* _What to do_: Word for word, repeat the data; no picture should appear in the result.

* _Data entries_:
+--

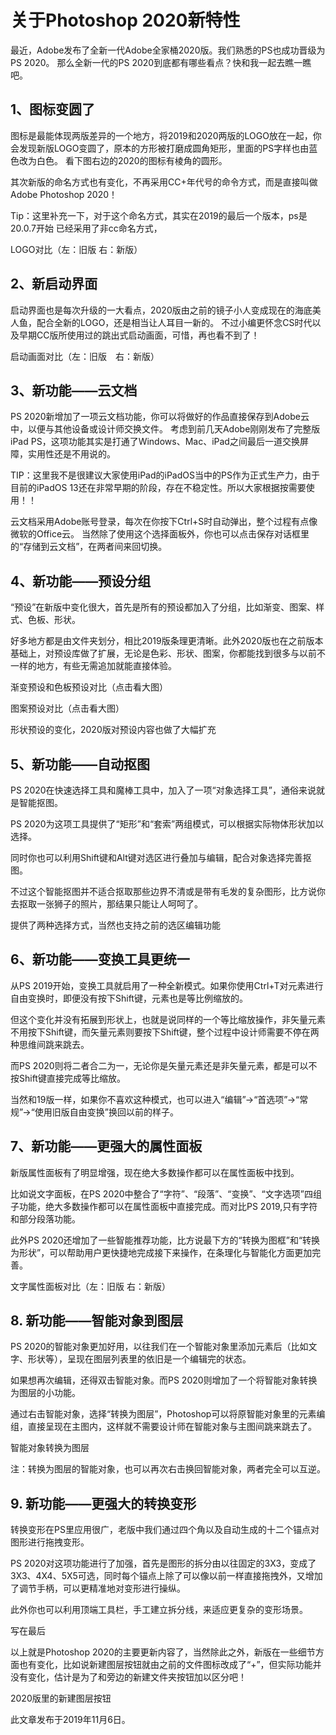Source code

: # 关于Photoshop 2020新特性

最近，Adobe发布了全新一代Adobe全家桶2020版。我们熟悉的PS也成功晋级为PS 2020。
那么全新一代的PS 2020到底都有哪些看点？快和我一起去瞧一瞧吧。

## 1、图标变圆了
图标是最能体现两版差异的一个地方，将2019和2020两版的LOGO放在一起，你会发现新版LOGO变圆了，原本的方形被打磨成圆角矩形，里面的PS字样也由蓝色改为白色。
看下图右边的2020的图标有棱角的圆形。



其次新版的命名方式也有变化，不再采用CC+年代号的命令方式，而是直接叫做Adobe Photoshop 2020！

Tip：这里补充一下，对于这个命名方式，其实在2019的最后一个版本，ps是20.0.7开始 已经采用了非cc命名方式，

LOGO对比（左：旧版 右：新版）

## 2、新启动界面
启动界面也是每次升级的一大看点，2020版由之前的镜子小人变成现在的海底美人鱼，配合全新的LOGO，还是相当让人耳目一新的。
不过小编更怀念CS时代以及早期CC版所使用过的跳出式启动画面，可惜，再也看不到了！

启动画面对比（左：旧版　右：新版）

## 3、新功能——云文档
PS 2020新增加了一项云文档功能，你可以将做好的作品直接保存到Adobe云中，以便与其他设备或设计师交换文件。
考虑到前几天Adobe刚刚发布了完整版iPad PS，这项功能其实是打通了Windows、Mac、iPad之间最后一道交换屏障，实用性还是不用说的。

TIP：这里我不是很建议大家使用iPad的iPadOS当中的PS作为正式生产力，由于目前的iPadOS 13还在非常早期的阶段，存在不稳定性。所以大家根据按需要使用！！

云文档采用Adobe账号登录，每次在你按下Ctrl+S时自动弹出，整个过程有点像微软的Office云。
当然除了使用这个选择面板外，你也可以点击保存对话框里的“存储到云文档”，在两者间来回切换。


## 4、新功能——预设分组
“预设”在新版中变化很大，首先是所有的预设都加入了分组，比如渐变、图案、样式、色板、形状。

好多地方都是由文件夹划分，相比2019版条理更清晰。此外2020版也在之前版本基础上，对预设库做了扩展，无论是色彩、形状、图案，你都能找到很多与以前不一样的地方，有些无需追加就能直接体验。

渐变预设和色板预设对比（点击看大图）

图案预设对比（点击看大图）

形状预设的变化，2020版对预设内容也做了大幅扩充

## 5、新功能——自动抠图
PS 2020在快速选择工具和魔棒工具中，加入了一项“对象选择工具”，通俗来说就是智能抠图。

PS 2020为这项工具提供了“矩形”和“套索”两组模式，可以根据实际物体形状加以选择。

同时你也可以利用Shift键和Alt键对选区进行叠加与编辑，配合对象选择完善抠图。

不过这个智能抠图并不适合抠取那些边界不清或是带有毛发的复杂图形，比方说你去抠取一张狮子的照片，那结果只能让人呵呵了。

提供了两种选择方式，当然也支持之前的选区编辑功能

## 6、新功能——变换工具更统一
从PS 2019开始，变换工具就启用了一种全新模式。如果你使用Ctrl+T对元素进行自由变换时，即便没有按下Shift键，元素也是等比例缩放的。

但这个变化并没有拓展到形状上，也就是说同样的一个等比缩放操作，非矢量元素不用按下Shift键，而矢量元素则要按下Shift键，整个过程中设计师需要不停在两种思维间跳来跳去。

而PS 2020则将二者合二为一，无论你是矢量元素还是非矢量元素，都是可以不按Shift键直接完成等比缩放。

当然和19版一样，如果你不喜欢这种模式，也可以进入“编辑”→“首选项”→“常规”→“使用旧版自由变换”换回以前的样子。

## 7、新功能——更强大的属性面板
新版属性面板有了明显增强，现在绝大多数操作都可以在属性面板中找到。

比如说文字面板，在PS 2020中整合了“字符”、“段落”、“变换”、“文字选项”四组子功能，绝大多数操作都可以在属性面板中直接完成。而对比PS 2019,只有字符和部分段落功能。

此外PS 2020还增加了一些智能推荐功能，比方说最下方的“转换为图框”和“转换为形状”，可以帮助用户更快捷地完成接下来操作，在条理化与智能化方面更加完善。

文字属性面板对比（左：旧版 右：新版）

## 8. 新功能——智能对象到图层
PS 2020的智能对象更加好用，以往我们在一个智能对象里添加元素后（比如文字、形状等），呈现在图层列表里的依旧是一个编辑完的状态。

如果想再次编辑，还得双击智能对象。而PS 2020则增加了一个将智能对象转换为图层的小功能。

通过右击智能对象，选择“转换为图层”，Photoshop可以将原智能对象里的元素编组，直接呈现在主图内，这样就不需要设计师在智能对象与主图间跳来跳去了。

智能对象转换为图层

注：转换为图层的智能对象，也可以再次右击换回智能对象，两者完全可以互逆。

## 9. 新功能——更强大的转换变形
转换变形在PS里应用很广，老版中我们通过四个角以及自动生成的十二个锚点对图形进行拖拽变形。

PS 2020对这项功能进行了加强，首先是图形的拆分由以往固定的3X3，变成了3X3、4X4、5X5可选，同时每个锚点上除了可以像以前一样直接拖拽外，又增加了调节手柄，可以更精准地对变形进行操纵。

此外你也可以利用顶端工具栏，手工建立拆分线，来适应更复杂的变形场景。

写在最后

以上就是Photoshop 2020的主要更新内容了，当然除此之外，新版在一些细节方面也有变化，比如说新建图层按钮就由之前的文件图标改成了“+”，但实际功能并没有变化，估计是为了和旁边的新建文件夹按钮加以区分吧！

2020版里的新建图层按钮


此文章发布于2019年11月6日。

+--

* _Solution for this task_:
Source code

: # 关于Photoshop 2020新特性

最近，Adobe发布了全新一代Adobe全家桶2020版。我们熟悉的PS也成功晋级为PS 2020。
那么全新一代的PS 2020到底都有哪些看点？快和我一起去瞧一瞧吧。

## 1、图标变圆了
图标是最能体现两版差异的一个地方，将2019和2020两版的LOGO放在一起，你会发现新版LOGO变圆了，原本的方形被打磨成圆角矩形，里面的PS字样也由蓝色改为白色。
看下图右边的2020的图标有棱角的圆形。



其次新版的命名方式也有变化，不再采用CC+年代号的命令方式，而是直接叫做Adobe Photoshop 2020！

Tip：这里补充一下，对于这个命名方式，其实在2019的最后一个版本，ps是20.0.7开始 已经采用了非cc命名方式，

LOGO对比（左：旧版 右：新版）

## 2、新启动界面
启动界面也是每次升级的一大看点，2020版由之前的镜子小人变成现在的海底美人鱼，配合全新的LOGO，还是相当让人耳目一新的。
不过小编更怀念CS时代以及早期CC版所使用过的跳出式启动画面，可惜，再也看不到了！

启动画面对比（左：旧版　右：新版）

## 3、新功能——云文档
PS 2020新增加了一项云文档功能，你可以将做好的作品直接保存到Adobe云中，以便与其他设备或设计师交换文件。
考虑到前几天Adobe刚刚发布了完整版iPad PS，这项功能其实是打通了Windows、Mac、iPad之间最后一道交换屏障，实用性还是不用说的。

TIP：这里我不是很建议大家使用iPad的iPadOS当中的PS作为正式生产力，由于目前的iPadOS 13还在非常早期的阶段，存在不稳定性。所以大家根据按需要使用！！

云文档采用Adobe账号登录，每次在你按下Ctrl+S时自动弹出，整个过程有点像微软的Office云。
当然除了使用这个选择面板外，你也可以点击保存对话框里的“存储到云文档”，在两者间来回切换。


## 4、新功能——预设分组
“预设”在新版中变化很大，首先是所有的预设都加入了分组，比如渐变、图案、样式、色板、形状。

好多地方都是由文件夹划分，相比2019版条理更清晰。此外2020版也在之前版本基础上，对预设库做了扩展，无论是色彩、形状、图案，你都能找到很多与以前不一样的地方，有些无需追加就能直接体验。

渐变预设和色板预设对比（点击看大图）

图案预设对比（点击看大图）

形状预设的变化，2020版对预设内容也做了大幅扩充

## 5、新功能——自动抠图
PS 2020在快速选择工具和魔棒工具中，加入了一项“对象选择工具”，通俗来说就是智能抠图。

PS 2020为这项工具提供了“矩形”和“套索”两组模式，可以根据实际物体形状加以选择。

同时你也可以利用Shift键和Alt键对选区进行叠加与编辑，配合对象选择完善抠图。

不过这个智能抠图并不适合抠取那些边界不清或是带有毛发的复杂图形，比方说你去抠取一张狮子的照片，那结果只能让人呵呵了。

提供了两种选择方式，当然也支持之前的选区编辑功能

## 6、新功能——变换工具更统一
从PS 2019开始，变换工具就启用了一种全新模式。如果你使用Ctrl+T对元素进行自由变换时，即便没有按下Shift键，元素也是等比例缩放的。

但这个变化并没有拓展到形状上，也就是说同样的一个等比缩放操作，非矢量元素不用按下Shift键，而矢量元素则要按下Shift键，整个过程中设计师需要不停在两种思维间跳来跳去。

而PS 2020则将二者合二为一，无论你是矢量元素还是非矢量元素，都是可以不按Shift键直接完成等比缩放。

当然和19版一样，如果你不喜欢这种模式，也可以进入“编辑”→“首选项”→“常规”→“使用旧版自由变换”换回以前的样子。

## 7、新功能——更强大的属性面板
新版属性面板有了明显增强，现在绝大多数操作都可以在属性面板中找到。

比如说文字面板，在PS 2020中整合了“字符”、“段落”、“变换”、“文字选项”四组子功能，绝大多数操作都可以在属性面板中直接完成。而对比PS 2019,只有字符和部分段落功能。

此外PS 2020还增加了一些智能推荐功能，比方说最下方的“转换为图框”和“转换为形状”，可以帮助用户更快捷地完成接下来操作，在条理化与智能化方面更加完善。

文字属性面板对比（左：旧版 右：新版）

## 8. 新功能——智能对象到图层
PS 2020的智能对象更加好用，以往我们在一个智能对象里添加元素后（比如文字、形状等），呈现在图层列表里的依旧是一个编辑完的状态。

如果想再次编辑，还得双击智能对象。而PS 2020则增加了一个将智能对象转换为图层的小功能。

通过右击智能对象，选择“转换为图层”，Photoshop可以将原智能对象里的元素编组，直接呈现在主图内，这样就不需要设计师在智能对象与主图间跳来跳去了。

智能对象转换为图层

注：转换为图层的智能对象，也可以再次右击换回智能对象，两者完全可以互逆。

## 9. 新功能——更强大的转换变形
转换变形在PS里应用很广，老版中我们通过四个角以及自动生成的十二个锚点对图形进行拖拽变形。

PS 2020对这项功能进行了加强，首先是图形的拆分由以往固定的3X3，变成了3X3、4X4、5X5可选，同时每个锚点上除了可以像以前一样直接拖拽外，又增加了调节手柄，可以更精准地对变形进行操纵。

此外你也可以利用顶端工具栏，手工建立拆分线，来适应更复杂的变形场景。

写在最后

以上就是Photoshop 2020的主要更新内容了，当然除此之外，新版在一些细节方面也有变化，比如说新建图层按钮就由之前的文件图标改成了“+”，但实际功能并没有变化，估计是为了和旁边的新建文件夹按钮加以区分吧！

2020版里的新建图层按钮


此文章发布于2019年11月6日。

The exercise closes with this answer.